Could you report every line from the entries that includes the word "development"?

::: DATA FOR ANALYSIS

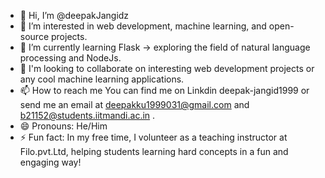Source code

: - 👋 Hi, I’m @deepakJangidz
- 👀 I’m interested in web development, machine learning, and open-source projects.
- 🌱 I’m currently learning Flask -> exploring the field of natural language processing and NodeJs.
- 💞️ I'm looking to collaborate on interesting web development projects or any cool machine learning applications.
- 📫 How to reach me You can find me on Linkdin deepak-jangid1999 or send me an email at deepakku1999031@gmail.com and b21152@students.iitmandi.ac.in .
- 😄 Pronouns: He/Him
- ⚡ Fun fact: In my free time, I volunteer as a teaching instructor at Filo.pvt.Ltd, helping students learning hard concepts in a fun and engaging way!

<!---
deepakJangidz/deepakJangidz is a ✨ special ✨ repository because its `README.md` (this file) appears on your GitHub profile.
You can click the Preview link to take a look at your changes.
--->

::::::

ANSWER SECTION:
- 👀 I’m interested in web development, machine learning, and open-source projects.
- 💞️ I'm looking to collaborate on interesting web development projects or any cool machine learning applications.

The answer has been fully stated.